Preoperative predictive model of early urinary continence recovery after laparoscopic radical prostatectomy

Automated pelvic MRI measurements associated with urinary incontinence for prostate cancer patients undergoing radical prostatectomy

BACKGROUND

Pelvic morphological parameters on magnetic resonance imaging (MRI), such as the membranous urethral length (MUL), can predict urinary incontinence after radical prostatectomy but are prone to interobserver disagreement. Our objective was to improve interobserver agreement among radiologists in measuring pelvic parameters using deep learning (DL)-based segmentation of pelvic structures on MRI scans.

METHODS

Preoperative MRI was collected from 167 prostate cancer patients undergoing radical prostatectomy within our regional multicentric cohort. Two DL networks (nnU-Net) were trained on coronal and sagittal scans and evaluated on a test cohort using an 80/20% train-test split. Pelvic parameters were manually measured by three abdominal radiologists on raw MRI images and with the use of DL-generated segmentations. Automated measurements were also performed for the pelvic parameters. Interobserver agreement was evaluated using the intraclass correlation coefficient (ICC) and the Bland-Altman plot.

RESULTS

The DL models achieved median Dice similarity coefficient (DSC) values of 0.85-0.97 for coronal structures and 0.87-0.98 for sagittal structures. When radiologists used DL-generated segmentations of pelvic structures, the interobserver agreement for sagittal MUL improved from 0.64 (95% confidence interval 0.28-0.83) to 0.91 (95% CI 0.84-0.95). Furthermore, there was an increase in ICC values for the obturator internus muscle from 0.74 (95% CI 0.42-0.87) to 0.86 (95% CI 0.75-0.92) and for the levator ani muscle from 0.40 (95% CI 0.05-0.66) to 0.61 (95% CI 0.31-0.78).

CONCLUSIONS

DL-based automated segmentation of pelvic structures improved interobserver agreement in measuring pelvic parameters on preoperative MRI scans.

RELEVANCE STATEMENT

The implementation of deep learning segmentations allows for more consistent measurements of pelvic parameters by radiologists.
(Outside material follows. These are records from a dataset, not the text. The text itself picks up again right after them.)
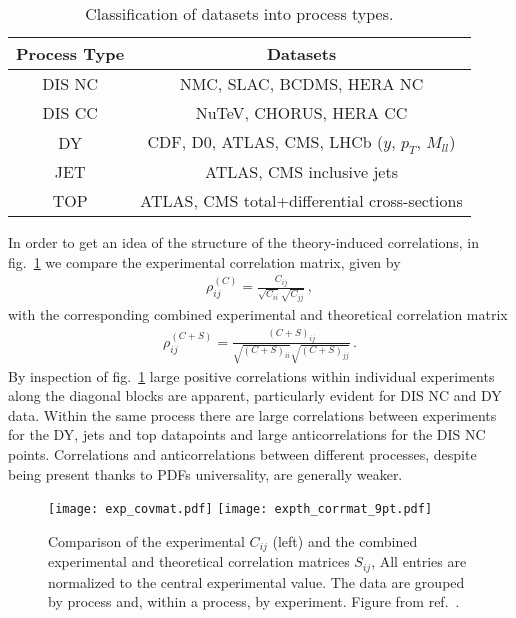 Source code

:     \begin{table}[t]
        \centering
        \renewcommand*{\arraystretch}{1.3}
        \begin{tabular}{|c|c|}
          \hline
          Process Type  & Datasets \\
          \hline
          DIS NC  &   NMC, SLAC, BCDMS, HERA NC \\
          DIS CC  &   NuTeV, CHORUS, HERA CC \\
          DY  & CDF, D0, ATLAS, CMS, LHCb ($y$, $p_T$, $M_{ll}$) \\
          JET  & ATLAS, CMS inclusive jets \\
          TOP  & ATLAS, CMS total+differential cross-sections \\
          \hline
        \end{tabular}
        \caption{\label{eq:expclassification}
         Classification of  datasets into  process types.
        }
    \end{table}
    In order to get an idea of the structure of the theory-induced correlations,
    in fig.~\ref{fig:covmats} we compare the experimental correlation matrix, given by
    \begin{align}
        \rho^{(C)}_{ij} = \frac{C_{ij}}{\sqrt{C_{ii}}\sqrt{C_{jj}}}\,,
    \end{align}
    with the corresponding combined experimental and theoretical correlation matrix
    \begin{align}
        \rho^{(C+S)}_{ij} = \frac{\left(C+S\right)_{ij}}{ \sqrt{\left(C+S\right)_{ii}} \sqrt{\left(C+S\right)_{jj}} }\,.
    \end{align}
    By inspection of fig.~\ref{fig:covmats} large positive correlations within individual experiments along 
    the diagonal blocks are apparent, particularly evident for DIS NC and DY data.
    Within the same process there are large correlations between experiments for the DY, jets and top datapoints 
    and large anticorrelations for the DIS NC points. Correlations and anticorrelations between different processes,
    despite being present thanks to PDFs universality, are generally weaker.

    \begin{figure}[t!]
    \begin{center}
        \texttt{[image: exp\_covmat.pdf]}
        \texttt{[image: expth\_corrmat\_9pt.pdf]}
        \caption{\small Comparison of the  experimental $C_{ij}$ (left)
        and the combined experimental and theoretical correlation matrices $S_{ij}$, 
        All entries are normalized to the central  experimental value.
        The data are grouped by process and, within a process, by experiment. Figure from ref.~\cite{AbdulKhalek:2019ihb}.} 
        \label{fig:covmats}     
    \end{center}
    \end{figure}

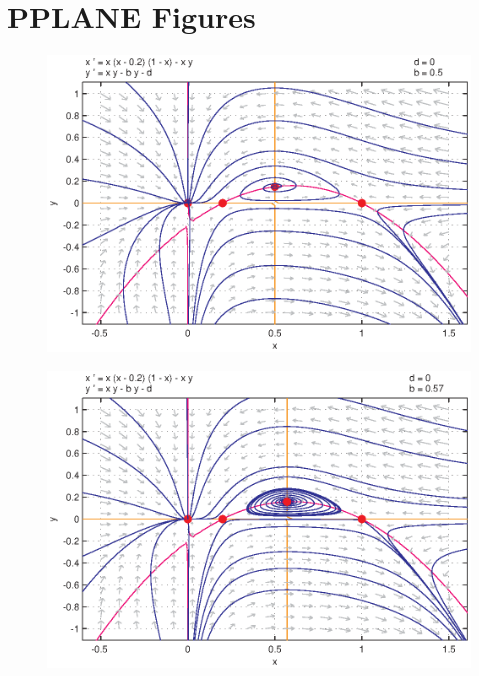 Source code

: \documentclass[a4paper, 11pt]{article}
\begin{document}

\tableofcontents
\clearpage


\clearpage

\clearpage

\clearpage

\clearpage





\clearpage
\appendix
\section{PPLANE Figures}
\begin{figure}[htp]
\centering
\includegraphics{img/ex3/PPLANE1.eps}
\caption{}
\label{fig:PPLANE1}
\end{figure}
\begin{figure}[H]
\centering
\includegraphics{img/ex3/PPLANE2.eps}
\caption{}
\label{fig:}
\end{figure}
\end{document}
Standardized measurements are crucial for incorporating these parameters into urinary continence prediction models.

KEY POINTS

• DL-generated segmentations improve interobserver agreement for pelvic measurements among radiologists. • Membranous urethral length measurement improved from substantial to almost perfect agreement. • Artificial intelligence enhances objective pelvic parameter assessment for continence prediction models.